Karen S. Johnson: Backing my claims about 9/11 questions
Karen S. Johnson
East Valley Tribune
Monday, May 5, 2008
A recent letter to the editor asked for evidence of my claims regarding the tragedy of 9/11. Below I present some points that are presently known. I won’t be able to convince anyone who doesn’t want to be convinced, but for those who are willing to deal with factual evidence, consider the following:
• 37 different people reported explosions in the basement of the World Trade Center Towers before the first plane hit, and seismic equipment recorded both the explosions and the impacts. In addition, people were injured by the explosions in the basement, providing well-documented evidence. Yet this evidence is ignored.

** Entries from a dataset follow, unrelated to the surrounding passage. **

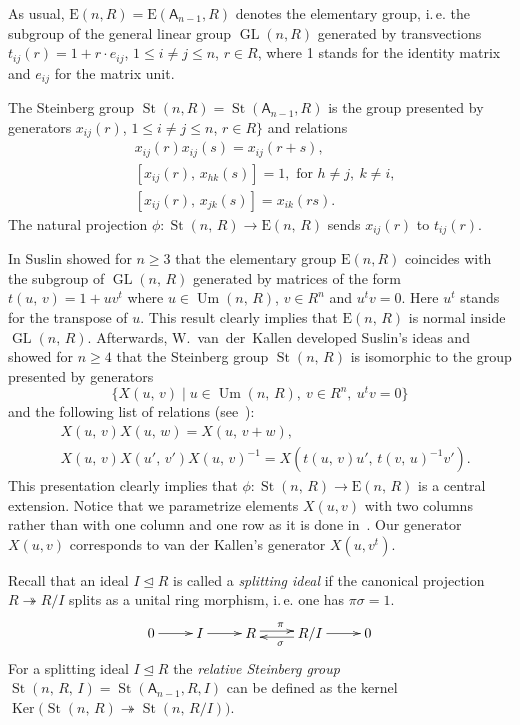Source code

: \documentclass[11pt]{amsart}
\theoremstyle{plain} \declaretheorem[name=Theorem, Refname={Theorem,Theorems}]{tm} \Crefname{tm}{Theorem}{Theorems}
\numberwithin{equation}{section}
\theoremstyle{definition} \newtheorem{df}[lm]{Definition} \Crefname{df}{Definition}{Definitions}
\theoremstyle{remark} \newtheorem{rk}[lm]{Remark} \Crefname{rk}{Remark}{Remarks}
\newcommand{\Ker}{\mathop{\mathrm{Ker}}\nolimits}
\newcommand{\E}{{\mathrm{E}}}
\newcommand{\Um}{\mathop{\mathrm{Um}}\nolimits}
\newcommand{\St}{\mathop{\mathrm{St}}\nolimits}
\newcommand{\GL}{\mathop{\mathrm{GL}}\nolimits}
\newcommand{\epi}{\twoheadrightarrow}
\newcommand{\inv}{^{-1}}
\newcommand{\rA}{\mathsf{A}}
\begin{document}
As usual, $\E(n, R)=\E(\rA_{n-1}, R)$ denotes the elementary group, i.\,e. the subgroup of the general linear group $\GL(n, R)$ generated by transvections
$t_{ij}(r)=1+r \cdot e_{ij}$, $1\leq i\neq j\leq n$, $r\in R$,
where 1 stands for the identity matrix and $e_{ij}$ for the matrix unit.

The Steinberg group $\St(n, R) = \St(\rA_{n-1}, R)$ is the group presented by generators
$x_{ij}(r)$, $1\leq i\neq j\leq n$, $r\in R\}$ and relations
\setcounter{equation}{0}
\renewcommand{\theequation}{S\arabic{equation}}
\begin{align}
&x_{ij}(r)x_{ij}(s)=x_{ij}(r+s), \label{add0}\\
&[x_{ij}(r),\,x_{hk}(s)]=1,\text{ for }h\neq j,\ k\neq i, \label{ccf1}\\
&[x_{ij}(r),\,x_{jk}(s)]=x_{ik}(rs) \label{ccf2}.
\end{align}
The natural projection $\phi\colon\St(n,\,R)\rightarrow\E(n,\,R)$ sends $x_{ij}(r)$ to $t_{ij}(r)$.

In \cite{Sus} Suslin showed for $n\geq 3$ that the elementary group $\E(n, R)$ coincides with the subgroup of $\GL(n,\,R)$ generated by matrices
of the form $t(u,\,v)=1+uv^t$ where $u\in\Um(n,\,R)$, $v\in R^n$ and $u^tv=0$. Here $u^t$ stands for the transpose of $u$.
This result clearly implies that $\E(n,\,R)$ is normal inside $\GL(n,\,R)$.
Afterwards, W.~van~der~Kallen developed Suslin's ideas and showed for $n\geq4$ that the Steinberg group $\St(n,\,R)$ is isomorphic to the group presented by generators
$$\{X(u,\,v)\mid u\in\Um(n,\,R),\ v\in R^n,\ u^tv=0\}$$ and the following list of relations (see~\cite[Theorem~1]{vdK}):
\setcounter{equation}{0} \renewcommand{\theequation}{K\arabic{equation}}
\begin{align}
&X(u,\,v)X(u,\,w)=X(u,\,v+w), \label{add1} \\
&X(u,\,v)X(u',\,v')X(u,\,v)\inv=X(t(u,\,v)u',\,t(v,\,u)\inv v'). \label{conj1}
\end{align}
This presentation clearly implies that $\phi\colon\St(n,\,R)\rightarrow\E(n,\,R)$ is a central extension.
Notice that we parametrize elements $X(u, v)$ with two columns rather than with one column and one row as it is done in~\cite{vdK}.
Our generator $X(u,v)$ corresponds to van der Kallen's generator $X(u, v^t)$.

Recall that an ideal $I\trianglelefteq R$ is called a \emph{splitting ideal} if the canonical projection $R \twoheadrightarrow R/I$ splits as a unital ring morphism, i.\,e. one has $\pi\sigma=1$.
$$\xymatrix{0\ar@<0.1ex>[r]^{}&I\ar@<0.1ex>[r]^{}&R\ar@<0.5ex>[r]^{\pi}&R/I\ar@<0.5ex>[l]^{\sigma}\ar@<0.1ex>[r]^{}&0}$$
For a splitting ideal $I\trianglelefteq R$ the \emph{relative Steinberg group} $\St(n,\,R,\,I) = \St(\rA_{n-1}, R, I)$ can be defined as the kernel $\Ker\big(\St(n,\,R)\epi\St(n,\,R/I)\big)$.
\end{document}
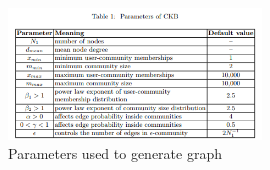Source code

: \documentclass[a4paper]{article}
\begin{document}
\begin{enumerate}
\begin{enumerate}
\end{enumerate}
 
\end{enumerate}

\begin{figure}[h!] 
\centering
\includegraphics[width=0.6\textwidth]{ckb.PNG}
\caption{\label{fig:Parameters}Parameters used to generate graph}
\end{figure}
\end{document}
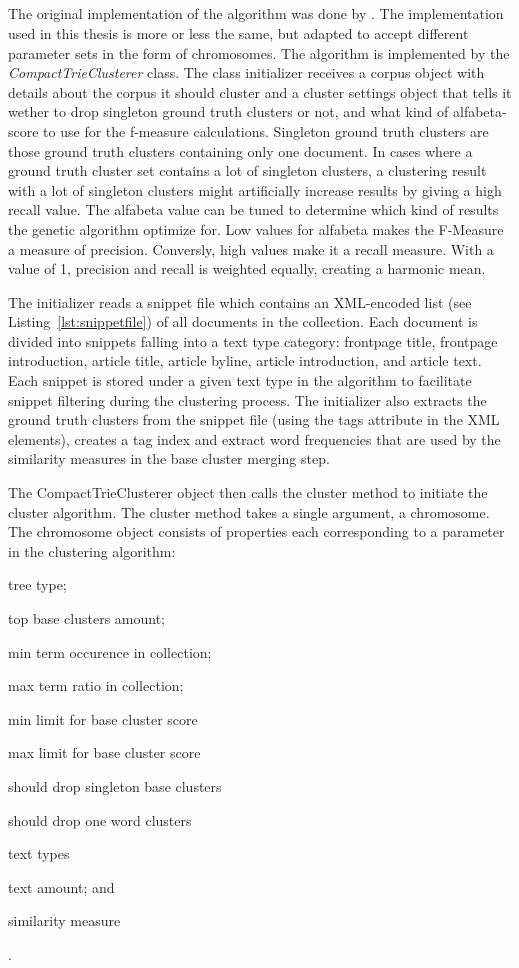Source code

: \subsection{\CTC}
The original implementation of the \CTC algorithm was done by \supervisor. The implementation used in this thesis is more or less the same, but adapted to accept different parameter sets in the form of chromosomes. The algorithm is implemented by the \textit{CompactTrieClusterer} class. The class initializer receives a corpus object with details about the corpus it should cluster and a cluster settings object that tells it wether to drop singleton ground truth clusters or not, and what kind of alfabeta-score to use for the f-measure calculations. Singleton ground truth clusters are those ground truth clusters containing only one document. In cases where a ground truth cluster set contains a lot of singleton clusters, a clustering result with a lot of singleton clusters might artificially increase results by giving a high recall value. The alfabeta value can be tuned to determine which kind of results the genetic algorithm optimize for. Low values for alfabeta makes the F-Measure a measure of precision. Conversly, high values make it a recall measure. With a value of 1, precision and recall is weighted equally, creating a harmonic mean.

The initializer reads a snippet file which contains an XML-encoded list (see Listing~\ref{lst:snippetfile}) of all documents in the collection. Each document is divided into snippets falling into a text type category: frontpage title, frontpage introduction, article title, article byline, article introduction, and article text. Each snippet is stored under a given text type in the algorithm to facilitate snippet filtering during the clustering process. The initializer also extracts the ground truth clusters from the snippet file (using the tags attribute in the XML elements), creates a tag index and extract word frequencies that are used by the similarity measures in the base cluster merging step.

The CompactTrieClusterer object then calls the cluster method to initiate the cluster algorithm. The cluster method takes a single argument, a chromosome. The chromosome object consists of properties each corresponding to a parameter in the clustering algorithm:
\begin{inparaenum}[\itshape 1\upshape)]
\item tree type;
\item top base clusters amount;
\item min term occurence in collection;
\item max term ratio in collection;
\item min limit for base cluster score
\item max limit for base cluster score
\item should drop singleton base clusters
\item should drop one word clusters
\item text types
\item text amount; and
\item similarity measure
\end{inparaenum}.


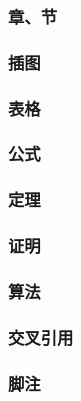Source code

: \subsubsection{章、节}

\subsubsection{插图}

\subsubsection{表格}

\subsubsection{公式}

\subsubsection{定理}

\subsubsection{证明}

\subsubsection{算法}

\subsubsection{交叉引用}

\subsubsection{脚注}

•The media and government have promoted the “pancake theory” as the cause of the collapse of the Twin Towers — that is, fire weakened the steel support beams, causing the upper floors to collapse. Then the weight of the collapsing floors above caused the floors below to collapse. This theory is not consistent with scientific principles or the facts. Frank Legge, who has a doctorate in chemistry, and Tony Szamboti, a mechanical engineer, reported in December in the Journal of 9/11 Studies: “It appears therefore that the official concept of a free-fall collapse of the upper portion through the initiation story, due to heat effects from fire, is a fantasy. If the temperature did become high enough for collapse to occur” — and everyone agrees that it did not — “it could not have happened in the observed manner. In particular it could not have been sudden and thus could not have produced the velocity, and hence the momentum and kinetic energy, upon which the official story depends for the second stage of collapse.”